CLAIRE: Latin for “clear”, but also used in French to mean “famous”. Claire seeks influence, notoriety and ascension in the ranks, all prerequisites of fame. It’s no coincidence that she heads the Clean Water Initiative, a non-profit she wishes to make a global success. Clean water is defined by its how clear it is. In our Chapter 2 analysis we also talked about how betrayal has given Claire a ‘clarity’ of vision against the fog of indecision.
Oh When The Saints Go Marching In
In Chapter 1, as Frank and Claire enter the lobby of the symphony, they are surrounded by those they feel have betrayed them. They have a brief but fascinating exchange:
Frank’s dialogue is peppered with religious undertones:
Patron: A person who supports with money, gifts, efforts, or endorsement. By extension we arrive at Patron Saint, regarded as the special guardian of a person, group, trade, country, etc.

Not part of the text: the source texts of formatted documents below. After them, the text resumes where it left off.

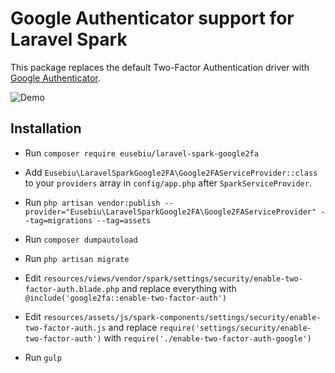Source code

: # Google Authenticator support for Laravel Spark

This package replaces the default Two-Factor Authentication driver with [Google Authenticator](https://support.google.com/accounts/answer/1066447?hl=en). 

![Demo](http://i.imgur.com/WQKx5nS.gif)

## Installation

- Run `composer require eusebiu/laravel-spark-google2fa`

- Add `Eusebiu\LaravelSparkGoogle2FA\Google2FAServiceProvider::class` to your `providers` array in `config/app.php` after `SparkServiceProvider`.

- Run `php artisan vendor:publish --provider="Eusebiu\LaravelSparkGoogle2FA\Google2FAServiceProvider" --tag=migrations --tag=assets`

- Run `composer dumpautoload`

- Run `php artisan migrate`

- Edit `resources/views/vendor/spark/settings/security/enable-two-factor-auth.blade.php` and replace everything with `@include('google2fa::enable-two-factor-auth')`

- Edit `resources/assets/js/spark-components/settings/security/enable-two-factor-auth.js` and replace `require('settings/security/enable-two-factor-auth')` with `require('./enable-two-factor-auth-google')`

- Run `gulp`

Benefactors: A person who confers a benefit; a kindly helper. By extension we arrive at Benediction, a blessing offered by a minister of the Church.

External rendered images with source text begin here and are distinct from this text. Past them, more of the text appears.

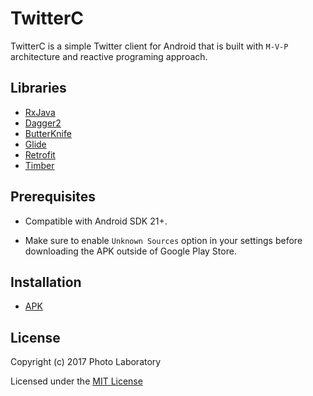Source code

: <h1>TwitterC</h1>

TwitterC is a simple Twitter client for Android that is built with `M-V-P` architecture and reactive programing approach.

<h2>Libraries</h2>

- [RxJava](https://github.com/ReactiveX/RxJava)
- [Dagger2](https://github.com/google/dagger)
- [ButterKnife](https://github.com/JakeWharton/butterknife)
- [Glide](https://github.com/bumptech/glide)
- [Retrofit](https://github.com/square/retrofit)
- [Timber](https://github.com/JakeWharton/timber)

<h2>Prerequisites</h2>

- Compatible with Android SDK 21+.

- Make sure to enable `Unknown Sources` option in your settings before downloading the APK outside of Google Play Store.
  
<h2>Installation</h2>

- [APK](https://goo.gl/YtXJAi)

<h2>License</h2>

Copyright (c) 2017 Photo Laboratory

Licensed under the [MIT License](LICENSE.md)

Lepers: A person who has been rejected or ostracized for unacceptable behavior, opinions, character, or the like. Both Claire and Frank may consider themselves all of these things, but by extension we are also reminded of Jesus curing the Lepers.
Things get even more interesting as Claire cryptically retorts:
“Believe it or not we’re angels.”
Here, I am immediately reminded of Saint Francis of Assisi who, as does Frank ‘whip’ congressman in line with the policies of the President, ordered his followers to simply “walk in the foot steps of Jesus Christ.”

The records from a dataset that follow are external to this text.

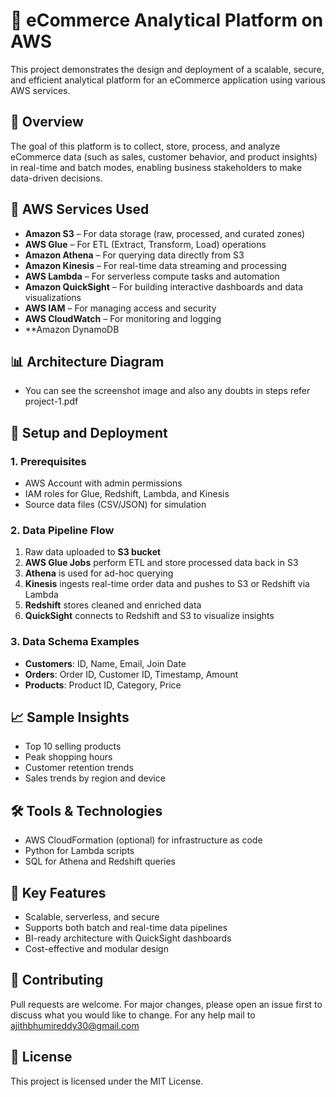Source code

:# 🛒 eCommerce Analytical Platform on AWS

This project demonstrates the design and deployment of a scalable, secure, and efficient analytical platform for an eCommerce application using various AWS services.

## 🚀 Overview

The goal of this platform is to collect, store, process, and analyze eCommerce data (such as sales, customer behavior, and product insights) in real-time and batch modes, enabling business stakeholders to make data-driven decisions.

## 🧰 AWS Services Used

- **Amazon S3** – For data storage (raw, processed, and curated zones)
- **AWS Glue** – For ETL (Extract, Transform, Load) operations
- **Amazon Athena** – For querying data directly from S3
- **Amazon Kinesis** – For real-time data streaming and processing
- **AWS Lambda** – For serverless compute tasks and automation
- **Amazon QuickSight** – For building interactive dashboards and data visualizations
- **AWS IAM** – For managing access and security
- **AWS CloudWatch** – For monitoring and logging
- **Amazon DynamoDB

## 📊 Architecture Diagram
- You can see the screenshot image and also any doubts in steps refer project-1.pdf 
  
## 🔧 Setup and Deployment

### 1. Prerequisites

- AWS Account with admin permissions
- IAM roles for Glue, Redshift, Lambda, and Kinesis
- Source data files (CSV/JSON) for simulation

### 2. Data Pipeline Flow

1. Raw data uploaded to **S3 bucket**
2. **AWS Glue Jobs** perform ETL and store processed data back in S3
3. **Athena** is used for ad-hoc querying
4. **Kinesis** ingests real-time order data and pushes to S3 or Redshift via Lambda
5. **Redshift** stores cleaned and enriched data
6. **QuickSight** connects to Redshift and S3 to visualize insights

### 3. Data Schema Examples

- **Customers**: ID, Name, Email, Join Date
- **Orders**: Order ID, Customer ID, Timestamp, Amount
- **Products**: Product ID, Category, Price

## 📈 Sample Insights

- Top 10 selling products
- Peak shopping hours
- Customer retention trends
- Sales trends by region and device

## 🛠️ Tools & Technologies

- AWS CloudFormation (optional) for infrastructure as code
- Python for Lambda scripts
- SQL for Athena and Redshift queries

## 📌 Key Features

- Scalable, serverless, and secure
- Supports both batch and real-time data pipelines
- BI-ready architecture with QuickSight dashboards
- Cost-effective and modular design

## 🤝 Contributing

Pull requests are welcome. For major changes, please open an issue first to discuss what you would like to change.
For any help mail to ajithbhumireddy30@gmail.com

## 📝 License

This project is licensed under the MIT License.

Francis of Assisi was an Italian Catholic preacher who founded the Franciscan Order. One of his first followers was Saint Clare of Assisi who co-founded with him the women’s nunnery called the Order of Poor Clares. Why this is interesting in the context of HOC is that St. Clare outlived St. Francis by sixteen years. In Chapter 1, Claire tells Frank he must take better care of himself because she worries about outliving him. St. Clare also took care of St. Francis as he grew old and ill, staying by his side until his death. The Order of Poor Clares mirrors the non-profit, female dominated CWI, which Claire struggles to make successful due to lack of funds (Poor Claire!). She longs to leave a legacy of helping developing countries give their citizens easier access to clean drinking water, a saintly pursuit.
St. Clare was such a close follower of St. Francis and believed so much in his way of life that she was often to referred to as alter Franciscus or “another Francis”. This falls in line with our Chapter 1 analysis where we likened Frank and Claire’s symbiotic relationship as the co-joining of mirrored spirits, one reflecting the other and together standing guard as a two-headed creature of the underworld.